To stream data to multiple channels, you must provide interleaved data. You cannot stream to two or more channels with individual, non-interleaved writes for each channel.

Improving Streaming Performance

To improve your maximum sustainable transfer rate for streaming, consider the following recommendations:

  • Adjust the Data Transfer Block Size property or the NIFGEN_ATTR_DATA_TRANSFER_BLOCK_SIZE attribute. The default data transfer block size for NI-FGEN is 2 MSa (or 4 MB). If you were to write a 16 MB waveform to the signal generator, the complete transfer would occur using four separate DMA transfers. If you modify the data transfer block size to 8 MSa (16 MB), for example, the data transfer is more efficient and is instead accomplished in a single transfer.
  • Configure advanced streaming properties by calling the Maximum In-Flight Read Requests or Preferred Packet Size property or the NIFGEN_ATTR_DATA_TRANSFER_MAXIMUM_IN_FLIGHT_READS, NIFGEN_ATTR_DATA_TRANSFER_PCI_DMA_OPTIMIZATIONS, or NIFGEN_ATTR_DATA_TRANSFER_PREFERRED_PACKET_SIZE attributes.
  • Optimize the bus bandwidth usage for multi-device streaming applications by calling the Maximum Bandwidth property or the NIFGEN_ATTR_DATA_TRANSFER_MAXIMUM_BANDWIDTH attribute.
  • When streaming from drives, consider the drive speed for maximum sustainable rates.

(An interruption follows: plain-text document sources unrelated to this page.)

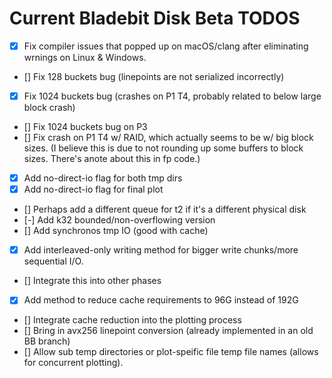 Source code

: # Current Bladebit Disk Beta TODOS

- [x] Fix compiler issues that popped up on macOS/clang after eliminating wrnings on Linux & Windows.
- [] Fix 128 buckets bug (linepoints are not serialized incorrectly)
- [x] Fix 1024 buckets bug (crashes on P1 T4, probably related to below large block crash)
- [] Fix 1024 buckets bug on P3
- [] Fix crash on P1 T4 w/ RAID, which actually seems to be w/ big block sizes. (I believe this is due to not rounding up some buffers to block sizes. There's anote about this in fp code.)
- [x] Add no-direct-io flag for both tmp dirs
- [x] Add no-direct-io flag for final plot
- [] Perhaps add a different queue for t2 if it's a different physical disk
- [-] Add k32 bounded/non-overflowing version
- [] Add synchronos tmp IO (good with cache)
- [x] Add interleaved-only writing method for bigger write chunks/more sequential I/O.
 - [] Integrate this into other phases
- [x] Add method to reduce cache requirements to 96G instead of 192G
 - [] Integrate cache reduction into the plotting process
- [] Bring in avx256 linepoint conversion (already implemented in an old BB branch)
- [] Allow sub temp directories or plot-speific file temp file names (allows for concurrent plotting).
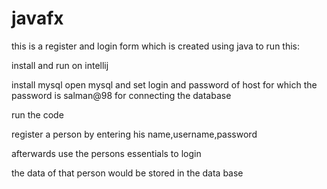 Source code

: # javafx

this is a register and login form which is created using java to run this:

install and run on intellij

install mysql
open mysql and set login and password of host for which the password is salman@98 for connecting the database

run the code

register a person by entering his name,username,password

afterwards use the persons essentials to login

the data of that person would be stored in the data base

    Transfer rates from drives can vary for a number of reasons, including where the data is physically stored on the drive and how much data is stored. Storing your waveform files on a fairly empty, defragmented drive may help increase performance.

  • Use a redundant array of independent disks (RAID) configuration to utilize striping to increase data transfer rates from disk.
  • When using 18-slot PXI chassis, install the signal generator used for streaming in the first segment (slots 2 to 6) of the PXI chassis.
  • Utilize Direct DMA.

Using Direct DMA to Improve Streaming Performance

You can achieve high rates of data transfer to the onboard memory by configuring your device for Direct DMA.

  1. Enable the signal generator for direct DMA writes by setting the Direct DMA Enabled property or the NIFGEN_ATTR_DIRECT_DMA_ENABLED attribute.
    After enabled, NI-FGEN monitors and reports any issues with the direct DMA transfer.
  2. Identify the waveform data source and set the Direct DMA Window Address property or the NIFGEN_ATTR_DIRECT_DMA_WINDOW_ADDRESS attribute to the address provided by your direct DMA-compatible data source.
  3. Set the Direct DMA Window Size property or the NIFGEN_ATTR_DIRECT_DMA_WINDOW_SIZE attribute to the size of the memory window provided by your direct DMA-compatible data source.
  4. Use the niFgen Write Waveform (Direct DMA I16) VI or the niFgen_WriteBinary16Waveform function to write blocks of data to the signal generator. For each block of data written to the signal generator, you provide the address of the direct DMA window instead of an array of samples residing in host memory. NI-FGEN detects when the address is within the direct DMA window and handles the transfer appropriately.